Church outside a Vegan Restaurant, Mask Catastrophe Guy and a Montana Girl


Let me set the backdrop to a holy encounter I had today.  Rhode Island is the most densely populated state in the country. (I actually took a deep breath this week as I ran past a fenced in lot, ground covered in concrete slabs, because it was the first “open” space I had seen in a few miles.)  The whole state could fit into my county, and has the same population as the entire state of Montana.  Providence is a town rich in people, diversity, history, catholic churches, very very old churches, think tank universities, donut shops, foodie restaurants, and art work...everywhere.  Hardwood trees make streets seem even more narrow and shady and their roots make the sidewalks of centuries old stone or brick anything but flat.  “ER’s” are pronounced with “ah’s”.  Chowder is “Chowda”, and lobster is “lobsta”.  A predictable grid for streets is lacking as the town curves around canals and fingers of water from the bay.  This city is delightful and completely devoid of any cues that seem familiar to this transplanted Montana country girl. 
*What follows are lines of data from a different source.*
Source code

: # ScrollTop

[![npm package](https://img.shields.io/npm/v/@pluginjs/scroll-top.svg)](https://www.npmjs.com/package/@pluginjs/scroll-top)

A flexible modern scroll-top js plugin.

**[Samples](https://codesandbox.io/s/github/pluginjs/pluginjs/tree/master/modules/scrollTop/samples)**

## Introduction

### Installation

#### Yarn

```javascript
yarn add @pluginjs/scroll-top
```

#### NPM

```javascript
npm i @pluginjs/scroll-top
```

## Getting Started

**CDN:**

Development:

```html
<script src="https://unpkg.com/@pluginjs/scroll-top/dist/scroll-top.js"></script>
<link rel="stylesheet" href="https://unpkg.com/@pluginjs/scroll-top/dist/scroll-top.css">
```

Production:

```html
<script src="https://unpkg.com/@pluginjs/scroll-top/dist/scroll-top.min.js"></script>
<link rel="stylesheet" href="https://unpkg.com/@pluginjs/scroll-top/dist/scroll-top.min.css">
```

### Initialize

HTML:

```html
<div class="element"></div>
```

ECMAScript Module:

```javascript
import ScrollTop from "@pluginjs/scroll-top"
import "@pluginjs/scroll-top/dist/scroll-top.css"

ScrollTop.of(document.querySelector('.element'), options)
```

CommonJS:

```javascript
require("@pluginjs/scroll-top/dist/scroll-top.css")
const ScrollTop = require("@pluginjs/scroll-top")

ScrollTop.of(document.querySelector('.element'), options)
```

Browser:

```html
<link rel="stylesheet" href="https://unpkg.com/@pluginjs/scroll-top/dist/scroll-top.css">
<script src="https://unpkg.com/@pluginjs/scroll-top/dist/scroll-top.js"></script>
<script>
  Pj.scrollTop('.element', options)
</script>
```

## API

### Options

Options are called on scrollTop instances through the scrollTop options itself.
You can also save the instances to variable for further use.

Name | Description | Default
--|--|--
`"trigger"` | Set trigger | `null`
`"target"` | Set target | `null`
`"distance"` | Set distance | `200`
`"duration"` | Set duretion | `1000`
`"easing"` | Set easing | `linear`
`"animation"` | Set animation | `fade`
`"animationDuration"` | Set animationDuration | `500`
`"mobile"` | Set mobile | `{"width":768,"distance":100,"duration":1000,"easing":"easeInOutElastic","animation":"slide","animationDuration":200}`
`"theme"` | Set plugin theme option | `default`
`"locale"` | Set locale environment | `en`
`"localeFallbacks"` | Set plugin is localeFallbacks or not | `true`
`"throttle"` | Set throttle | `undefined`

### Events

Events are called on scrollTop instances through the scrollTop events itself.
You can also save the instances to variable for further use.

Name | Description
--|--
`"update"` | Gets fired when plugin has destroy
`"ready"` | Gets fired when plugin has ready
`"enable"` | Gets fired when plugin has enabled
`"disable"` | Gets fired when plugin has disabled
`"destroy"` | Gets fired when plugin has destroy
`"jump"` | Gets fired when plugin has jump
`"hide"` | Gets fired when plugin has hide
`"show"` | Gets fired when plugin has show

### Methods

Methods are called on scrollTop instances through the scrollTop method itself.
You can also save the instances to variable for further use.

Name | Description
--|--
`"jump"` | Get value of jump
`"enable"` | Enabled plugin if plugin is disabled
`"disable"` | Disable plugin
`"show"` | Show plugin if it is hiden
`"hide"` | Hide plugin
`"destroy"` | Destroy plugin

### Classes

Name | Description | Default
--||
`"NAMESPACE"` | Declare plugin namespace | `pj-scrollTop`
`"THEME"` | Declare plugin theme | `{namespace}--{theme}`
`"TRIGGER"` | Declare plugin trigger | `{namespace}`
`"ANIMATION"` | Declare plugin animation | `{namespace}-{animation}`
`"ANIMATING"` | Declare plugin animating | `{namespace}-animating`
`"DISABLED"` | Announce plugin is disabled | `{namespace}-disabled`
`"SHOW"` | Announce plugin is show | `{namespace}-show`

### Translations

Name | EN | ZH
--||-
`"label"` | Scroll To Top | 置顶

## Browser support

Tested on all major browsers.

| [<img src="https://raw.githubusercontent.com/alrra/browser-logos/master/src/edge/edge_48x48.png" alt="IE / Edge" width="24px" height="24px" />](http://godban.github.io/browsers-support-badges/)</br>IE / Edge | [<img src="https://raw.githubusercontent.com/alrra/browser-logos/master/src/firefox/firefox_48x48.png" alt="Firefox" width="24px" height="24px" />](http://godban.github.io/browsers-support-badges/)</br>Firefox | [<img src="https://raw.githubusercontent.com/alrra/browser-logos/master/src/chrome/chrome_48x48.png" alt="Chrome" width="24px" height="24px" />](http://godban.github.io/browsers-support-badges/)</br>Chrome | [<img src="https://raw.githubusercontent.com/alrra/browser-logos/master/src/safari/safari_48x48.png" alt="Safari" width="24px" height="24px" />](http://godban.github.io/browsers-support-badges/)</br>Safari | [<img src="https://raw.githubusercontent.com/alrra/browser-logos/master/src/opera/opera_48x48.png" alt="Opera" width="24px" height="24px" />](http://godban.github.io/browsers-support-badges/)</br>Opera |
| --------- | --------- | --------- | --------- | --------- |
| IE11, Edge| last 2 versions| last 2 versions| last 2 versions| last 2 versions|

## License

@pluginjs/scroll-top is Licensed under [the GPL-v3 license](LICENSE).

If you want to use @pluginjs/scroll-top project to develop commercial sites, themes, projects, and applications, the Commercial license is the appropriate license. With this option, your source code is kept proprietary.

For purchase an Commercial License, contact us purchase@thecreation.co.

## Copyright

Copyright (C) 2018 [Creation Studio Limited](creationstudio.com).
But, God.  God isn’t different here.  And today, right outside a three story vegan restaurant by the water, this country girl had the most beautiful encounter with a city guy.  Brad.  Brad seemed a bit scattered and disheveled as he walked up behind me in line while talking on his phone.  He was wearing some type of clam digger/capri, formerly white, pants,  Loosened dark blue socks or leg warmers rose about 6 inches up from his ankles; leaving just a bit of his slightly muddy and fully hairy upper calf exposed.  He had a mask on.  Well more like a 3 inch strip of material loosely slung from ear to ear only just covering above the tip of his nose and slightly below his bottom lip.  At first glance I wanted to back way, way off.  But, I scooted over politely, and asked if he would like to order before me as I was struggling to make a decision.  As he stepped forward, I took a closer look to see his shirt that read, “Jesus Christ in Me….the hope of glory.”  Immediately I was ashamed of myself for my harsh initial estimation of him.  Okay, honestly that wasn’t an immediate conviction (much as I wish it had been); but it quickly followed my initial thought that he must have gotten his shirt from a donation box. (If you need to condemn me momentarily, I won’t hold it against you.  I obviously have no room to judge anyone else's inner thought life world; instead proving again and again that I desperately need Jesus.  Every.  Single.  Minute.)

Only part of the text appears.